**Task instructions:** Each line holding the word "does" must appear in the answer, copied from the entries.
*** Raw data ***
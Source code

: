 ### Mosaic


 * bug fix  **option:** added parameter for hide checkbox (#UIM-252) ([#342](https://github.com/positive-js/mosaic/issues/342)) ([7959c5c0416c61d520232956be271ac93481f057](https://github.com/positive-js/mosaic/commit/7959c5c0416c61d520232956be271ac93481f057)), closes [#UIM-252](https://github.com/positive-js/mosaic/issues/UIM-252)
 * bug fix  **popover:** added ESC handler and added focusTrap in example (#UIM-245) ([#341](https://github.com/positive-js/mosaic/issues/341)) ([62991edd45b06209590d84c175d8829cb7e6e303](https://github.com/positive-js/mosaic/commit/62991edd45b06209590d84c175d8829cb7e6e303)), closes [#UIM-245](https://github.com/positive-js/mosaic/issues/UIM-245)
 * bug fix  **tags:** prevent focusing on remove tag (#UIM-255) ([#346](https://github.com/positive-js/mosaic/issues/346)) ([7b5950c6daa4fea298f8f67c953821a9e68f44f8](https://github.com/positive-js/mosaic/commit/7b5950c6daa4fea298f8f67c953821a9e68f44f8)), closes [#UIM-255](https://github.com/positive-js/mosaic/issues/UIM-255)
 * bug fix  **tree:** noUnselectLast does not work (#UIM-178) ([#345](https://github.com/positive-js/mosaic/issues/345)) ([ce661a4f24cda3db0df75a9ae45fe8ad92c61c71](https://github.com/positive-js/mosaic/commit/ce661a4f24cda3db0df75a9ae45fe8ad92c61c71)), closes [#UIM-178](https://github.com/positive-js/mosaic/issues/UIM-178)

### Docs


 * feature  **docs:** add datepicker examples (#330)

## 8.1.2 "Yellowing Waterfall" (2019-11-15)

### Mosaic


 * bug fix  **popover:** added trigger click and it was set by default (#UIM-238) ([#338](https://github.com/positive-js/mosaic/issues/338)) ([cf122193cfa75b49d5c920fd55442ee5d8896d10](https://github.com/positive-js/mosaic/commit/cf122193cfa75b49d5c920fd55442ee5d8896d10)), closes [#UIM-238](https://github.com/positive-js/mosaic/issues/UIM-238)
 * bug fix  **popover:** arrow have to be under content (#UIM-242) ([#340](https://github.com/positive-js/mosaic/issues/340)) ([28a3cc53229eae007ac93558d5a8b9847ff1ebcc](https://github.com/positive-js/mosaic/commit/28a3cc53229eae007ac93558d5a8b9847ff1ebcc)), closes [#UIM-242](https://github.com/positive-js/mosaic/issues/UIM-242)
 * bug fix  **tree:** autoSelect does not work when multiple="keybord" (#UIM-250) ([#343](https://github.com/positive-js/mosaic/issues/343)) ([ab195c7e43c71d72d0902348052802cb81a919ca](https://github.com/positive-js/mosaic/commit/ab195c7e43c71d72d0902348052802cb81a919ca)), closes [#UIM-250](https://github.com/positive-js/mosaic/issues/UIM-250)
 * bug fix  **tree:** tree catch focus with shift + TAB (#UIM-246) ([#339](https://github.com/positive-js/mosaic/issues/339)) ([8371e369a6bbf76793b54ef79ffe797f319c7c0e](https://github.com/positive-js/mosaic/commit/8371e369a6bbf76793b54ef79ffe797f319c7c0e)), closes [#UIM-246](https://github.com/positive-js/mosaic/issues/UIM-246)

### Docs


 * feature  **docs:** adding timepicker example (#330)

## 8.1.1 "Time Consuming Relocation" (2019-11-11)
*** End of Raw data ***
**Finished exercise:**
 * bug fix  **tree:** noUnselectLast does not work (#UIM-178) ([#345](https://github.com/positive-js/mosaic/issues/345)) ([ce661a4f24cda3db0df75a9ae45fe8ad92c61c71](https://github.com/positive-js/mosaic/commit/ce661a4f24cda3db0df75a9ae45fe8ad92c61c71)), closes [#UIM-178](https://github.com/positive-js/mosaic/issues/UIM-178)
 * bug fix  **tree:** autoSelect does not work when multiple="keybord" (#UIM-250) ([#343](https://github.com/positive-js/mosaic/issues/343)) ([ab195c7e43c71d72d0902348052802cb81a919ca](https://github.com/positive-js/mosaic/commit/ab195c7e43c71d72d0902348052802cb81a919ca)), closes [#UIM-250](https://github.com/positive-js/mosaic/issues/UIM-250)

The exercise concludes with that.